Por Jesús Chávez Marín
Empedernida su mente, macerada en alcohol, salió de la cantina y manejó su viejo camión materialista por la carretera de Ávalos. Palemón no tenía casa, ni familia, ni el menor asomo de amor propio; a los cincuenta y cinco años vivía con su mamá pero no le ayudaba con los gastos, al contrario, era una carga económica para la pobre anciana, quien sin embargo lo protegía como a un niño viejo, como a una criatura sin alma.
Palemón vio venir el carro de frente pero se iba quedando dormido por la borrachera y la desvelada crónica de insomnio. Entre vapores de sueño pensó, absurdamente, ahorita se desvía, se quita de mi camino, pero él venía circulando por el carril contrario de la carretera, fue inevitable el choque de frente.
El carro Datsun quedó hecho un montón de láminas y fierro como si fuera papel estrujado, el joven que venía dentro salió sangrando, con las piernas rotas. Palemón lo miró sin el menor asomo de pena ni de culpa ni de compasión, lo único que le preocupaba era echar a andar el motor de su troca para irse de allí.
Después de intentarlo con ansias, logró prenderlo, dio reversa para librar el obstáculo del carro destrozado y el hombre herido, que ya no se movía, y se fue muy apurado por escapar de su responsabilidad, tal como lo ha hecho toda su vida.

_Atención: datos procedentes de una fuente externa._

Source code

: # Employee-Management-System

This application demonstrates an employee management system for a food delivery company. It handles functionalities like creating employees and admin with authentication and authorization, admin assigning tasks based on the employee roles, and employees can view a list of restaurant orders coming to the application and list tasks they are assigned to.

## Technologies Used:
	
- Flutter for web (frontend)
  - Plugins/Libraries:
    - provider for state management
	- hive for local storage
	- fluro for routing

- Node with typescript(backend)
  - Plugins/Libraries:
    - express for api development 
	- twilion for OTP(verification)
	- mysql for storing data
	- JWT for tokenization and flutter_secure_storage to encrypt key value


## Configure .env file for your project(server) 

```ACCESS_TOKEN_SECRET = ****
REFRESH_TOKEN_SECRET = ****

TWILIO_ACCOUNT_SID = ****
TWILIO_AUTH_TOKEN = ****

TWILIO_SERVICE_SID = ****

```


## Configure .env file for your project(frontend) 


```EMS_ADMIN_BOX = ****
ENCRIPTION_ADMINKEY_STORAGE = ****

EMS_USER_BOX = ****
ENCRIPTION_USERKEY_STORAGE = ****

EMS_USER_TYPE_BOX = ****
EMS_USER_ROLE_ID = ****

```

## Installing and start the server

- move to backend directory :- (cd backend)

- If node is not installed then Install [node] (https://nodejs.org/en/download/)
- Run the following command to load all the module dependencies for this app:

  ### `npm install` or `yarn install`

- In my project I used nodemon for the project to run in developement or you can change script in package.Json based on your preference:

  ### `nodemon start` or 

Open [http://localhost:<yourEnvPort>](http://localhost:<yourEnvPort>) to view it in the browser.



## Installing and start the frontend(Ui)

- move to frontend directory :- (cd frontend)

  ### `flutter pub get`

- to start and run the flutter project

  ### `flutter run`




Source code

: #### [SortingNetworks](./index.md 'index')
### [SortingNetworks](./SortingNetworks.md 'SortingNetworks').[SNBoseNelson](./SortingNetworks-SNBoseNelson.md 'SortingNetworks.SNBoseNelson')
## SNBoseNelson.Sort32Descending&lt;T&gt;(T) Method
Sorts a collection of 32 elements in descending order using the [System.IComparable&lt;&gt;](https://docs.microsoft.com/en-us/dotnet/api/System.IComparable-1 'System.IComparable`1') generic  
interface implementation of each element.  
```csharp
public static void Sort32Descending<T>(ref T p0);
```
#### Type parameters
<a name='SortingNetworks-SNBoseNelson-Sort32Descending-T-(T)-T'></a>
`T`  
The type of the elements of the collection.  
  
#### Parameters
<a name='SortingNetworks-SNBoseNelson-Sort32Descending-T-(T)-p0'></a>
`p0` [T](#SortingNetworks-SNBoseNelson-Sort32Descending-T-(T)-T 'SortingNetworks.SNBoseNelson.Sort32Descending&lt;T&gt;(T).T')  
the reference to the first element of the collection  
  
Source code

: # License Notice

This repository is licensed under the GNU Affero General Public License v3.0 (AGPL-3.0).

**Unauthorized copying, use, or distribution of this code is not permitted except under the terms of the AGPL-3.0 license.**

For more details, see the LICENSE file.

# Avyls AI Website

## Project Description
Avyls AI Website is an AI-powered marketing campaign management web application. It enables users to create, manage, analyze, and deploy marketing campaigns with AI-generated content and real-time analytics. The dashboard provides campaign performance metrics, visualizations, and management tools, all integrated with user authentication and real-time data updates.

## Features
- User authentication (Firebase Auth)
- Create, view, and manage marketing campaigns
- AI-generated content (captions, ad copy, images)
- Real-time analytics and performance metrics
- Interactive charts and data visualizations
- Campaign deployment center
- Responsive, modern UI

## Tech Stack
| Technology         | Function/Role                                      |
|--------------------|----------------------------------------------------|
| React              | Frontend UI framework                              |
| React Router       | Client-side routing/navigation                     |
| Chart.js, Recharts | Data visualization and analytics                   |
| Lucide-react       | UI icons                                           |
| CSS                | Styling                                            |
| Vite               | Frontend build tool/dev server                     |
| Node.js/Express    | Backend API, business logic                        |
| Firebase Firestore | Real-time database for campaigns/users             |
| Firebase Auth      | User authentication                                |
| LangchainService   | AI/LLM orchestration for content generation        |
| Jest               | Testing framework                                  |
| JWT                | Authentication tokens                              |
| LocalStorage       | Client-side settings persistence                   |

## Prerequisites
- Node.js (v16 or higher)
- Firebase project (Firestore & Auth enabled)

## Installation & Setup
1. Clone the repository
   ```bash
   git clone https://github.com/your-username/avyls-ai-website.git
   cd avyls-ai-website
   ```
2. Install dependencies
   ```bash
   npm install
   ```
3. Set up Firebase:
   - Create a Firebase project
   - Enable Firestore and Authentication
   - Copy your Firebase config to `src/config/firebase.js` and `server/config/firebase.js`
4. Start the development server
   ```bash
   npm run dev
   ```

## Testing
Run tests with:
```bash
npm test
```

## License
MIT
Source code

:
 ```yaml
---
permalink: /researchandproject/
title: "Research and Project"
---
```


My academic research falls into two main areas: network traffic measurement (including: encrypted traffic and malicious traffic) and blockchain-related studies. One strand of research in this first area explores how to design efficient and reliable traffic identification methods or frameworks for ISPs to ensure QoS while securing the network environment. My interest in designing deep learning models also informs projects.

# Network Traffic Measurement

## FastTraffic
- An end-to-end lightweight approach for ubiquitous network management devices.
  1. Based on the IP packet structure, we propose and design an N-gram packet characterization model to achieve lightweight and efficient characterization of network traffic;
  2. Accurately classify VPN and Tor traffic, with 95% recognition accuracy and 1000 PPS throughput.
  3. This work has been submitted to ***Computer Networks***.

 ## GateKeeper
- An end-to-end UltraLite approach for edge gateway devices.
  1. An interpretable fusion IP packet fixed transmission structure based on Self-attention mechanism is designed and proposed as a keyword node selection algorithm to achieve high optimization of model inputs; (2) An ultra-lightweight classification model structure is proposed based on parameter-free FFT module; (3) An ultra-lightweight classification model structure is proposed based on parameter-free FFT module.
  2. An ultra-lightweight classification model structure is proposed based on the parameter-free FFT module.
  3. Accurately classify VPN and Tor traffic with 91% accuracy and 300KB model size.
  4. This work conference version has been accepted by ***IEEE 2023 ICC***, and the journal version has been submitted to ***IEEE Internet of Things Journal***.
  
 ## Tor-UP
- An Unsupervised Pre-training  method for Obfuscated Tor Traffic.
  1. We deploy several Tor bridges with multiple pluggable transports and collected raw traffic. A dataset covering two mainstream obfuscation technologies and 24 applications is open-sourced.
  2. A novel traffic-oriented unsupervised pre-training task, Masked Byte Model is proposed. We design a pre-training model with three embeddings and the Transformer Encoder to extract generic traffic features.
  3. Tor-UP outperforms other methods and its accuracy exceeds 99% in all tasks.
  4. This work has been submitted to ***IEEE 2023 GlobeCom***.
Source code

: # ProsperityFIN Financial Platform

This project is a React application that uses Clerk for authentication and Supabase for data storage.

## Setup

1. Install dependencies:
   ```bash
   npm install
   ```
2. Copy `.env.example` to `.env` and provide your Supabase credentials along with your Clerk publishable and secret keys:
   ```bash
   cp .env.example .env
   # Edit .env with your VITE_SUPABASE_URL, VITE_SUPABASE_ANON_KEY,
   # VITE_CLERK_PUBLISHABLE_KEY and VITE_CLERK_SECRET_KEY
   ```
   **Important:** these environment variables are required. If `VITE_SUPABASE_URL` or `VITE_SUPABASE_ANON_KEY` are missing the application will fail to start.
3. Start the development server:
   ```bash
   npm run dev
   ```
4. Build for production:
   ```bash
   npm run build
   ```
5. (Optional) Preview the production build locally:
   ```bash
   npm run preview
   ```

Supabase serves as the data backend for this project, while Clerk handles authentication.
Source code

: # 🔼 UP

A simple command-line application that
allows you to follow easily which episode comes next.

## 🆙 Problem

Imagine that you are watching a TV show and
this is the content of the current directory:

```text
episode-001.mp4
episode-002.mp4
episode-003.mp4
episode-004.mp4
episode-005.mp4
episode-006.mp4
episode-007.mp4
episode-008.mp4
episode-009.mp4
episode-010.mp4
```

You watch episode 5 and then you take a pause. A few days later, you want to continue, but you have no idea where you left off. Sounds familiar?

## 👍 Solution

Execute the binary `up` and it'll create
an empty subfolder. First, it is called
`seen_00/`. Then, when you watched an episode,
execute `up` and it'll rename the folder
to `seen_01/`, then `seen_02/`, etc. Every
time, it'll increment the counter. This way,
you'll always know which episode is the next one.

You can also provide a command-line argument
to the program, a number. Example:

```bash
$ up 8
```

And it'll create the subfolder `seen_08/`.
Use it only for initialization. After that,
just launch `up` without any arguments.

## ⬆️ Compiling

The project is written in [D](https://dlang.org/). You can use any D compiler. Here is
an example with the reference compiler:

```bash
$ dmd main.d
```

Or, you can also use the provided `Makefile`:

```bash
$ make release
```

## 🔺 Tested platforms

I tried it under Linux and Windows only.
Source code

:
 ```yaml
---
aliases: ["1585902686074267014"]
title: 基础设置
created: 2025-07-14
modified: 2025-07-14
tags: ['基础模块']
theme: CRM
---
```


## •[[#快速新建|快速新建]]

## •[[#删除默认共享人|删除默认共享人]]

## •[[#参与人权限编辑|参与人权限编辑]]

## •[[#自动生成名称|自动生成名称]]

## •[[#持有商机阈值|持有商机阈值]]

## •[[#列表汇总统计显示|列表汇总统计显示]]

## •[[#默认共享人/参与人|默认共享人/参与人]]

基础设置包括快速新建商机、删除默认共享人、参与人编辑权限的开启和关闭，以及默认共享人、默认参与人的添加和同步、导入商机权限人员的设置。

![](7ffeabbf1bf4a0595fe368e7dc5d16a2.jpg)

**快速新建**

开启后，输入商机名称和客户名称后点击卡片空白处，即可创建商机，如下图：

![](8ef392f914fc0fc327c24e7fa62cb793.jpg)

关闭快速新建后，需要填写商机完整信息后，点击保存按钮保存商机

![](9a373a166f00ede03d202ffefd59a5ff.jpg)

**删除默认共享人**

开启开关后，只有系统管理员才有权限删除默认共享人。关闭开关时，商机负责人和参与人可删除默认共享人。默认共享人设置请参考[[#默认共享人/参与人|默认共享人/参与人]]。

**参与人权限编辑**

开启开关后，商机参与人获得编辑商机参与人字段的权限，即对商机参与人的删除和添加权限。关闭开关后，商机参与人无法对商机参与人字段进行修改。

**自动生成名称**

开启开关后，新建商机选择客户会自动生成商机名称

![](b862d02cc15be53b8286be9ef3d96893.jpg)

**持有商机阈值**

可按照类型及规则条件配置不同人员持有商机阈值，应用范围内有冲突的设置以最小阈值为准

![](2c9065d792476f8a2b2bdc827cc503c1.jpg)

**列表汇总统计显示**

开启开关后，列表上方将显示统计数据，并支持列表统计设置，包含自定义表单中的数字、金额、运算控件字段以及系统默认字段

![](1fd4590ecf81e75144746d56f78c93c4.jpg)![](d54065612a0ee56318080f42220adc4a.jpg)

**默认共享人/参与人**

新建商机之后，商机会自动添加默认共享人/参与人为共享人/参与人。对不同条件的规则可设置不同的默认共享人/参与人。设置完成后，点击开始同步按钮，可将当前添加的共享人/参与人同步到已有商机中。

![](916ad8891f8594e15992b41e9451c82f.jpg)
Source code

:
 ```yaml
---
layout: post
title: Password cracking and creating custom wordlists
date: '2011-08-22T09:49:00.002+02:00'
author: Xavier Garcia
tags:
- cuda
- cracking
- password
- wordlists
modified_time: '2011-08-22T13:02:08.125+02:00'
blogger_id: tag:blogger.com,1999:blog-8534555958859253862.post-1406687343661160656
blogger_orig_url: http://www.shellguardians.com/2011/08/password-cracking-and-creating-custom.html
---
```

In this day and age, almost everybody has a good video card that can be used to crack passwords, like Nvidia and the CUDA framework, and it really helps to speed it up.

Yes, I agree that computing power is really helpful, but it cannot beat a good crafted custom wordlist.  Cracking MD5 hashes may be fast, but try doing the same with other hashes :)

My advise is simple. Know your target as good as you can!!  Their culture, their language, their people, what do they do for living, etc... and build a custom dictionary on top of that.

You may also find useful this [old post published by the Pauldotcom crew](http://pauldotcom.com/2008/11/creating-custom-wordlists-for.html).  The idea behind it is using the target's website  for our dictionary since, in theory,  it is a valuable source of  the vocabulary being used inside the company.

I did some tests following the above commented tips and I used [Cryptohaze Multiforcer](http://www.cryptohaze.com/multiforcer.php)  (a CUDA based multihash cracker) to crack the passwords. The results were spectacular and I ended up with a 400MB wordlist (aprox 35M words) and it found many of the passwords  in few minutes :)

Yo dudé entre auxiliar al muchacho o perseguir al culpable y me decidí por esto último cuando vi que llegaban otras personas. Lo alcancé más adelante, cuando su troca se detuvo, porque iba fallando; por suerte pasaba por allí una patrulla de tránsito, a la que le hice señas. Fue de esa manera como Palemón fue a dar a la cárcel, no por homicidio gracias a un milagro y a los reflejos ágiles de aquel joven, pero sí por lesiones muy graves que requirieron cirugías y varios meses de cuidados. En la cárcel esperaba todas las tardes a su madre, quien le llevaba alimentos y le prometía que muy pronto lo sacaría de allí. Jamás preguntó por el accidente ni por nada más que no fuera su satisfacción inmediata.